Tsai-Fu Wu

What is he best known for?

The fields of study he is best known for:

• Electrical engineering
• Voltage
• Capacitor

His scientific interests lie mostly in Electronic engineering, Power factor, Inverter, Control theory and Inductor. His Electronic engineering research integrates issues from Buck converter, Ćuk converter, Boost converter, Converters and Electrical engineering. His Power factor study incorporates themes from Total harmonic distortion and Ripple.

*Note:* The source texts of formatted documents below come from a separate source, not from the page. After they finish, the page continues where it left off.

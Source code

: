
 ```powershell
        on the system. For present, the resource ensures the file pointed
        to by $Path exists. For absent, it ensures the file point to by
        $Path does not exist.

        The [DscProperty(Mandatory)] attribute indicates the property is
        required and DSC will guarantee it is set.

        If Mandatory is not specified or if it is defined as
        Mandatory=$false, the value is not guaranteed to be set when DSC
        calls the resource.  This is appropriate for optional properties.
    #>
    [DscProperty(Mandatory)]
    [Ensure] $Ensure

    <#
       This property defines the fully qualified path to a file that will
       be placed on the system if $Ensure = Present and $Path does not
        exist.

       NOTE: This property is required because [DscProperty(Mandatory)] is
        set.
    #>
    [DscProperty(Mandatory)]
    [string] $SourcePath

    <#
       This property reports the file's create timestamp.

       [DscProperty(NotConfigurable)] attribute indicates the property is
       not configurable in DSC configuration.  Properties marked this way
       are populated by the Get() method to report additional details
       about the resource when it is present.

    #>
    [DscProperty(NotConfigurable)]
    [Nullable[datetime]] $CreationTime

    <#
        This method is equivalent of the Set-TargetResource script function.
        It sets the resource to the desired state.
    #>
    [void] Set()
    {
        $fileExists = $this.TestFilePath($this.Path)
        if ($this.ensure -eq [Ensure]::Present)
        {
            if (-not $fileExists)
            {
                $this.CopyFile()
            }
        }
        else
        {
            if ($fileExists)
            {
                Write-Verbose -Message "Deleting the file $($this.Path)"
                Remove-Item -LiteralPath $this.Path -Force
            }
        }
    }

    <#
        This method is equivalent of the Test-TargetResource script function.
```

The concepts of his Inverter study are interwoven with issues in Control system, Control theory and Photovoltaic system. Tsai-Fu Wu interconnects Maximum power point tracking, Pulse-width modulation and AC power in the investigation of issues within Control theory. His Inductor research is classified as research in Voltage.

His most cited work include:

• Boost Converter With Coupled Inductors and Buck–Boost Type of Active Clamp (332 citations)
• 3C strategy for inverters in parallel operation achieving an equal current distribution (212 citations)
• Power Loss Comparison of Single- and Two-Stage Grid-Connected Photovoltaic Systems (171 citations)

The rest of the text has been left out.